In discussing the cultural structure he looks at the history of the role-playing game, its development and its interaction with other forms of popular culture which he says a number of forms, including role-playing games, have become part of an “Imaginary Entertainment Environment” (Mackay 29).  By placing role-playing games as a part of this environment alongside other art forms such as movies, literature and comic books he has leant it a sense of credibility that place it in the auspices of art.

It is the rules and playing of the game that Mackay looks at for his section on the formal structure.  He argues that when broken down the role-playing game is like a play that is being written as it is performed.  The rules set certain boundaries, although they are mutable, but the character interaction reads like a script and it is the performance of the players in the part of these characters that bring it to life and make it art.

When Mackay discusses the social structure he takes the three-framed view of Fine and expands upon it.  He adds a fourth frame (for narration), but insists that frames are too rigid a concept.  He notes that through the course of performing a role-playing game the people playing interact in all of the frames at once, flowing in and out of frames at will with seemingly little distinction being made or needed by the other players.  He goes on to discuss the enjoyment received from the game and the positive social interaction that takes places during a game, further qualifying it as art.

            The final section on the book, which discusses the aesthetics structure ties the other sections together and binds them with an argument about the qualities of the narrative as a performing.  In time I believe that this book will gain the appreciation as a new benchmark for the study of role-playing games, as it discusses how the role-playing gamer sub-culture interacts with other cultures and opens the door for further consideration.

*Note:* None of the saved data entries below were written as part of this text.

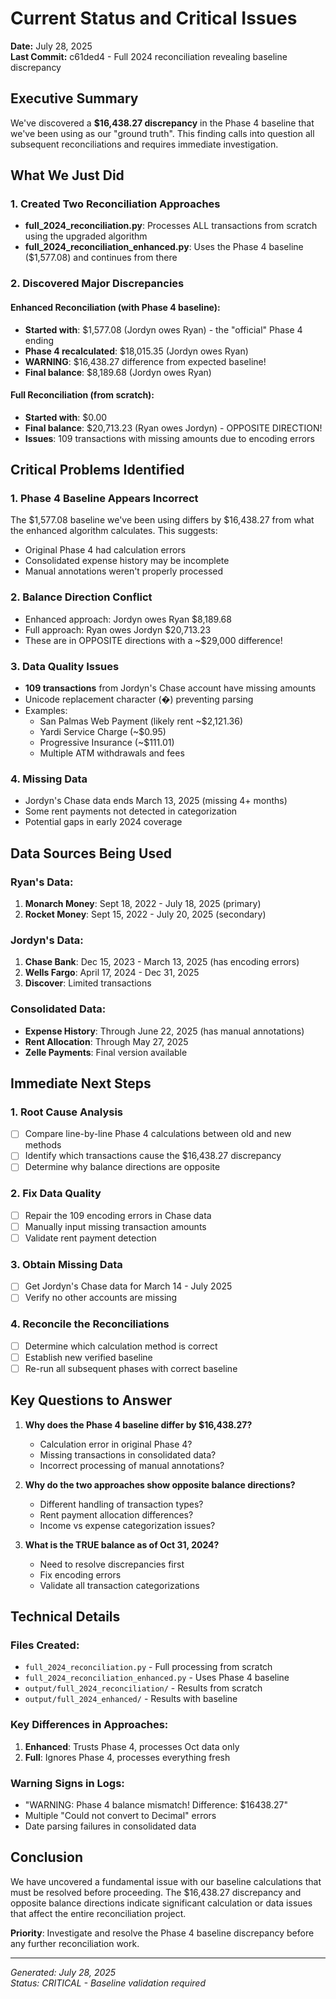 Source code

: # Current Status and Critical Issues
**Date:** July 28, 2025  
**Last Commit:** c61ded4 - Full 2024 reconciliation revealing baseline discrepancy

## Executive Summary

We've discovered a **$16,438.27 discrepancy** in the Phase 4 baseline that we've been using as our "ground truth". This finding calls into question all subsequent reconciliations and requires immediate investigation.

## What We Just Did

### 1. Created Two Reconciliation Approaches
- **full_2024_reconciliation.py**: Processes ALL transactions from scratch using the upgraded algorithm
- **full_2024_reconciliation_enhanced.py**: Uses the Phase 4 baseline ($1,577.08) and continues from there

### 2. Discovered Major Discrepancies

#### Enhanced Reconciliation (with Phase 4 baseline):
- **Started with**: $1,577.08 (Jordyn owes Ryan) - the "official" Phase 4 ending
- **Phase 4 recalculated**: $18,015.35 (Jordyn owes Ryan) 
- **WARNING**: $16,438.27 difference from expected baseline!
- **Final balance**: $8,189.68 (Jordyn owes Ryan)

#### Full Reconciliation (from scratch):
- **Started with**: $0.00
- **Final balance**: $20,713.23 (Ryan owes Jordyn) - OPPOSITE DIRECTION!
- **Issues**: 109 transactions with missing amounts due to encoding errors

## Critical Problems Identified

### 1. Phase 4 Baseline Appears Incorrect
The $1,577.08 baseline we've been using differs by $16,438.27 from what the enhanced algorithm calculates. This suggests:
- Original Phase 4 had calculation errors
- Consolidated expense history may be incomplete
- Manual annotations weren't properly processed

### 2. Balance Direction Conflict
- Enhanced approach: Jordyn owes Ryan $8,189.68
- Full approach: Ryan owes Jordyn $20,713.23
- These are in OPPOSITE directions with a ~$29,000 difference!

### 3. Data Quality Issues
- **109 transactions** from Jordyn's Chase account have missing amounts
- Unicode replacement character (�) preventing parsing
- Examples:
  - San Palmas Web Payment (likely rent ~$2,121.36)
  - Yardi Service Charge (~$0.95)
  - Progressive Insurance (~$111.01)
  - Multiple ATM withdrawals and fees

### 4. Missing Data
- Jordyn's Chase data ends March 13, 2025 (missing 4+ months)
- Some rent payments not detected in categorization
- Potential gaps in early 2024 coverage

## Data Sources Being Used

### Ryan's Data:
1. **Monarch Money**: Sept 18, 2022 - July 18, 2025 (primary)
2. **Rocket Money**: Sept 15, 2022 - July 20, 2025 (secondary)

### Jordyn's Data:
1. **Chase Bank**: Dec 15, 2023 - March 13, 2025 (has encoding errors)
2. **Wells Fargo**: April 17, 2024 - Dec 31, 2025
3. **Discover**: Limited transactions

### Consolidated Data:
- **Expense History**: Through June 22, 2025 (has manual annotations)
- **Rent Allocation**: Through May 27, 2025
- **Zelle Payments**: Final version available

## Immediate Next Steps

### 1. Root Cause Analysis
- [ ] Compare line-by-line Phase 4 calculations between old and new methods
- [ ] Identify which transactions cause the $16,438.27 discrepancy
- [ ] Determine why balance directions are opposite

### 2. Fix Data Quality
- [ ] Repair the 109 encoding errors in Chase data
- [ ] Manually input missing transaction amounts
- [ ] Validate rent payment detection

### 3. Obtain Missing Data
- [ ] Get Jordyn's Chase data for March 14 - July 2025
- [ ] Verify no other accounts are missing

### 4. Reconcile the Reconciliations
- [ ] Determine which calculation method is correct
- [ ] Establish new verified baseline
- [ ] Re-run all subsequent phases with correct baseline

## Key Questions to Answer

1. **Why does the Phase 4 baseline differ by $16,438.27?**
   - Calculation error in original Phase 4?
   - Missing transactions in consolidated data?
   - Incorrect processing of manual annotations?

2. **Why do the two approaches show opposite balance directions?**
   - Different handling of transaction types?
   - Rent payment allocation differences?
   - Income vs expense categorization issues?

3. **What is the TRUE balance as of Oct 31, 2024?**
   - Need to resolve discrepancies first
   - Fix encoding errors
   - Validate all transaction categorizations

## Technical Details

### Files Created:
- `full_2024_reconciliation.py` - Full processing from scratch
- `full_2024_reconciliation_enhanced.py` - Uses Phase 4 baseline
- `output/full_2024_reconciliation/` - Results from scratch
- `output/full_2024_enhanced/` - Results with baseline

### Key Differences in Approaches:
1. **Enhanced**: Trusts Phase 4, processes Oct data only
2. **Full**: Ignores Phase 4, processes everything fresh

### Warning Signs in Logs:
- "WARNING: Phase 4 balance mismatch! Difference: $16438.27"
- Multiple "Could not convert to Decimal" errors
- Date parsing failures in consolidated data

## Conclusion

We have uncovered a fundamental issue with our baseline calculations that must be resolved before proceeding. The $16,438.27 discrepancy and opposite balance directions indicate significant calculation or data issues that affect the entire reconciliation project.

**Priority**: Investigate and resolve the Phase 4 baseline discrepancy before any further reconciliation work.

---
*Generated: July 28, 2025*  
*Status: CRITICAL - Baseline validation required*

            A considerable amount of work written about role-playing games and the people who play it has to do with the negative representation of the topic.  Many approaches are psychoanalytical in nature such as Armando Simón’s report “Emotional Stability Pertaining to the Game Vampire: The Masquerade (1998),” Douse and McManus’s “The Personality of Fantasy Game Players (1993)” and Carter and Lester’s study “Personalities of Players of Dungeons and Dragons (1992).”  Through the course of these studies it was found that those who play role-playing games do not suffer from higher levels of depression, suicidal tendencies or psychoticism than the average person.  However, it was found that they tended to be more introvertive and had lower sense empathic concern for others.  Certainly these studies tend to point away from some of the negative stigma that has been attached to role-playing games and those who play them.

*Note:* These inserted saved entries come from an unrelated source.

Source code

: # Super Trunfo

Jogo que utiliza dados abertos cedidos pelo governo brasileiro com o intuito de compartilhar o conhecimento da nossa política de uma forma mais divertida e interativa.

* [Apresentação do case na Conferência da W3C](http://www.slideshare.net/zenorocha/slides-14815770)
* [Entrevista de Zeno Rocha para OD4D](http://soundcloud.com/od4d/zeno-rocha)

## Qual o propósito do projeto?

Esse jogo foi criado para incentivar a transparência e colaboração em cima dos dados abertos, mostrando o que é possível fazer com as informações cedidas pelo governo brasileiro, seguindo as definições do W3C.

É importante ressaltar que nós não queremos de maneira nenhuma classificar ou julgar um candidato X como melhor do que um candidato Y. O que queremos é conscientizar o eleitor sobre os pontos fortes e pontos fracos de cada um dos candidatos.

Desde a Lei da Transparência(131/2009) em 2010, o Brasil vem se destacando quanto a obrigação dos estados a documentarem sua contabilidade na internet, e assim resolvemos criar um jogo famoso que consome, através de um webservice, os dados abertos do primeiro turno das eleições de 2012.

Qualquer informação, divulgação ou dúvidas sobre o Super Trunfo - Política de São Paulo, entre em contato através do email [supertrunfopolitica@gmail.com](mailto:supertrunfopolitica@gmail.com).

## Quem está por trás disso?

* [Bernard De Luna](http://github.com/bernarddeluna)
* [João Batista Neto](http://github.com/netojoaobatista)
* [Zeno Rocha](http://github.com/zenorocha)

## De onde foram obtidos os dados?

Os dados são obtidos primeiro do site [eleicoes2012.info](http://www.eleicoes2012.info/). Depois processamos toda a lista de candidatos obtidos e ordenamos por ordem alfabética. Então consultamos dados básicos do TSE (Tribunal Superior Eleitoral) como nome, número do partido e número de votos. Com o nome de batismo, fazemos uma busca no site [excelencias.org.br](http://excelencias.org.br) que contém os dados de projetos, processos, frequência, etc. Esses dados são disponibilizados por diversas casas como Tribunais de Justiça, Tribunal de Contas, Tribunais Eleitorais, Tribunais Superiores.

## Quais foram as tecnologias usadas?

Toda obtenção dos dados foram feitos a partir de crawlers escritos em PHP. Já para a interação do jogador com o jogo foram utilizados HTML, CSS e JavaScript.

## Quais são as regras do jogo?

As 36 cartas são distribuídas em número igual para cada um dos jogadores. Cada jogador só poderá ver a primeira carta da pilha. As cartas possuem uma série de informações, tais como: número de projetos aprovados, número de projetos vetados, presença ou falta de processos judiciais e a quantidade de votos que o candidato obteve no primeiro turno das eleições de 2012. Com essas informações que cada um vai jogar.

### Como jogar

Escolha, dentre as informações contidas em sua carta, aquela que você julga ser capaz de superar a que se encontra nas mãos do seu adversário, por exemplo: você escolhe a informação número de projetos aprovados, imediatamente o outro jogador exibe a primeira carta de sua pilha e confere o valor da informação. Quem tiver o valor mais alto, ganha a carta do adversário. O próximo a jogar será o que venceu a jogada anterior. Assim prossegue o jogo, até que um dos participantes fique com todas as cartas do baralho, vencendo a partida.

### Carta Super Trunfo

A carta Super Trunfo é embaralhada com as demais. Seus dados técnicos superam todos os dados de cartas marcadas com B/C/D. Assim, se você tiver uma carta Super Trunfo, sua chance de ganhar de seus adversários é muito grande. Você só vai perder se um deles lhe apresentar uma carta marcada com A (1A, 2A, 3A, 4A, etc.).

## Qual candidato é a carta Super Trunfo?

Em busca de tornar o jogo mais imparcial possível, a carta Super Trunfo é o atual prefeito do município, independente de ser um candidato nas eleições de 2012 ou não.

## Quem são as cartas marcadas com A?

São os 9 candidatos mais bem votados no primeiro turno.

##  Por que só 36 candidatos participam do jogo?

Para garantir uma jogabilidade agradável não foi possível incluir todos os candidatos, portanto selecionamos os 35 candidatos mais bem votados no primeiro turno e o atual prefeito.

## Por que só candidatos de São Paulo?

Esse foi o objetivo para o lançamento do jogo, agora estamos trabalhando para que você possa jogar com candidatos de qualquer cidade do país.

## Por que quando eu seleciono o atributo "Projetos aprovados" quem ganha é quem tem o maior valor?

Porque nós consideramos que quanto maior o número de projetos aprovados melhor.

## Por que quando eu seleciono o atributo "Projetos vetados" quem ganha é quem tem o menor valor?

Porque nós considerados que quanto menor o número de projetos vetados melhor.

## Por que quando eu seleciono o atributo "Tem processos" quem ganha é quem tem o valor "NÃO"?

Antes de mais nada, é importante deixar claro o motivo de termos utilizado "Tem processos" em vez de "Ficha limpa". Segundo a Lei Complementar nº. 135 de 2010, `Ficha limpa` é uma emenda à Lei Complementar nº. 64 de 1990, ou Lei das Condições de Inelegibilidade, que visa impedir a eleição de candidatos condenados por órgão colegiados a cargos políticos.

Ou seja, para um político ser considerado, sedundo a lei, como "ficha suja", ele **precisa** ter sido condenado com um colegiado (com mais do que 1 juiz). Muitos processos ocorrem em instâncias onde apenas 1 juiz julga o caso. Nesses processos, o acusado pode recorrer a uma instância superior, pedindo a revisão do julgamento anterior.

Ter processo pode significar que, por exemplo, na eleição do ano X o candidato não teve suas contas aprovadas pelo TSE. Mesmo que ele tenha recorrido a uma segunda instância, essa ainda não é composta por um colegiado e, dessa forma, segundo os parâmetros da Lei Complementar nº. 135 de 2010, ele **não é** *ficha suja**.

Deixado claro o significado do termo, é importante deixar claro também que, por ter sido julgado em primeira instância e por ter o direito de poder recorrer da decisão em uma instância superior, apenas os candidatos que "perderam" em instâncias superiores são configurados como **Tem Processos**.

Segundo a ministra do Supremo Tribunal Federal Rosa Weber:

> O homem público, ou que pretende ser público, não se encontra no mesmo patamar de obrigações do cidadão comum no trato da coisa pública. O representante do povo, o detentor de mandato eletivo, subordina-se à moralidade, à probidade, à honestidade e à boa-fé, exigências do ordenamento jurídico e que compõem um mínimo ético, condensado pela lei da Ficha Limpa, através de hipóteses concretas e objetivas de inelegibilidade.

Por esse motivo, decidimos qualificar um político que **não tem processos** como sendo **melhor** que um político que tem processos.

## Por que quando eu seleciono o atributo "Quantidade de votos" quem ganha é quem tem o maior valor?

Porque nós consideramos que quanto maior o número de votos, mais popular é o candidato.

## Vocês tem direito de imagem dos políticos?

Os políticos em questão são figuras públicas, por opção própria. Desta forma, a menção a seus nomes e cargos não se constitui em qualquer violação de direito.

For a sociological approach to the negative view of the sub-culture I turned to Kurt Lancaster’s article “Do Role-Playing Games Promote Crime, Satanism and Suicide Among Players as Critic Claim (1994)?”  In the article Lancaster explores the question posed in his title by looking at some examples of discrimination against gamers based on suppositions of wrong doing or potential wrong doing, as well as the arguments for and against such games.  Having looked into the arguments posed by different religious and personally afflicted groups he directs his attention towards the various studies conducted to determine whether or not these claims were true.  In all cases the results showed that there was no evidence of role-playing games, no matter how often played, would lead to behavior that would induce a player to commit a crime join a cult or kill themselves.

            Not all research has been into the negative effects of role playing. Separate reports by John Hughes (1988) and Wayne D. Blackmon (1994) suggest that role-playing games can be used for positive therapeutic treatment.  In both studies role-playing games were used to deal with debilitating depression and obsession and ultimately created breakthroughs in the treatment of the mental health issues of the individuals studied.  The requirement of role-playing games of visualization and character development seemed to be of the greatest assistance in their treatment.